The survival of Rwandan religion is a nocturnal one. The preservation of a people's history must occur at night when the colonialist gaze is obscured by restful eyelids. The villagers continue seeking guidance from elders and spiritual leaders when it's only the Rwandans who are still awake. Yet even so, there's moments throughout the story where elders talk over each other and claim they're telling the stories wrong. The reader sees the folklore of Rwanda drying up and falling apart the way their crops do in the drought. It's when they need their land again do they water the roots of their beliefs, but in a way that makes clear they're out of practice.

Ultimately, the spirituality is a means to an end, but the beauty of this book is exploring how regardless of their motivation, the use of ancestry and folklore as a perennial crutch guarantees its survival all the same. When the Belgian professor arrives to seek examples of human sacrifice in Rwandan culture (a search that's actually willing a racist fable into existence for the sake of academic prestige), he uses a local boy's knowledge (and body) as a figurative & literal crutch. He depends on the boy to dredge his village's history for evidence of fictional practices. The boy's belief is clearly real, but he depends on his importance to the professor to secure his future (enrollment in a white school, marriage to a white woman, property outside Africa). Both are selfishly motivated, but one is decidedly more parasitic. The boy appears to leverage his heritage to abandon it, but his motivations are irrelevant when his actions and existence enable Rwandan history to experience another breath.

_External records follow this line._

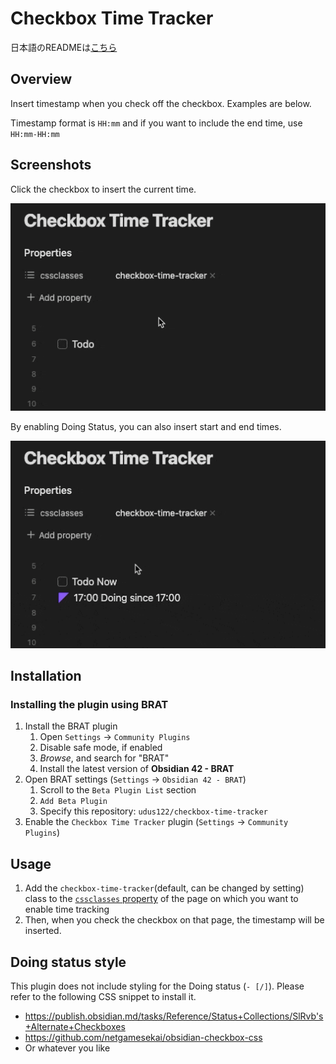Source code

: # Checkbox Time Tracker

日本語のREADMEは[こちら](./docs//README.ja.md)

## Overview

Insert timestamp when you check off the checkbox.
Examples are below.

Timestamp format is `HH:mm` and if you want to include the end time, use `HH:mm-HH:mm`

## Screenshots

Click the checkbox to insert the current time.

![demo_todo_done](docs/images/demo_todo_done.gif)

By enabling Doing Status, you can also insert start and end times.

![demo_todo_doing_done](docs/images/demo_todo_doing_done.gif)

## Installation

### Installing the plugin using BRAT

1. Install the BRAT plugin
    1. Open `Settings` -> `Community Plugins`
    2. Disable safe mode, if enabled
    3. *Browse*, and search for "BRAT" 
    4. Install the latest version of **Obsidian 42 - BRAT**
2. Open BRAT settings (`Settings` -> `Obsidian 42 - BRAT`)
    1. Scroll to the `Beta Plugin List` section
    2. `Add Beta Plugin`
    3. Specify this repository: `udus122/checkbox-time-tracker`
3. Enable the `Checkbox Time Tracker` plugin (`Settings` -> `Community Plugins`)

## Usage

1. Add the `checkbox-time-tracker`(default, can be changed by setting) class to the [`cssclasses` property](https://help.obsidian.md/Editing+and+formatting/Properties#Default+properties) of the page on which you want to enable time tracking
2. Then, when you check the checkbox on that page, the timestamp will be inserted.


## Doing status style

This plugin does not include styling for the Doing status (`- [/]`).
Please refer to the following CSS snippet to install it.

- https://publish.obsidian.md/tasks/Reference/Status+Collections/SlRvb's+Alternate+Checkboxes
- https://github.com/netgamesekai/obsidian-checkbox-css
- Or whatever you like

When the professor's plane crashes into a mountain range on his return trip, the nocturnal storytellers maintain "Kibogo struck with his Thunder-Spear the thieves of bones, the thieves of memory." Whether this is true or not is just as irrelevant, because this book is not about the facticity of Rwandan religion over Western religion. It's about the survival of a people in the face of erasure, and the stubborn persistence of belief. It's about the way words and stories trudge through time even in bastardized forms, to imbue the new with the shade of history, which always looms large so long as someone's there to tell the stories. ( )
  MilksopQuidnunc | Jun 19, 2023 |
Kibogo tells of the conflict between native Rwandan religious beliefs and the Christian religion brought by European colonizers. This short book is divided into four parts, with each part revealing a little more of the legend of Kibogo, and how his worship is suppressed by the missionaries who twist their own religion to further their agenda. A very well-told and thought-provoking tale.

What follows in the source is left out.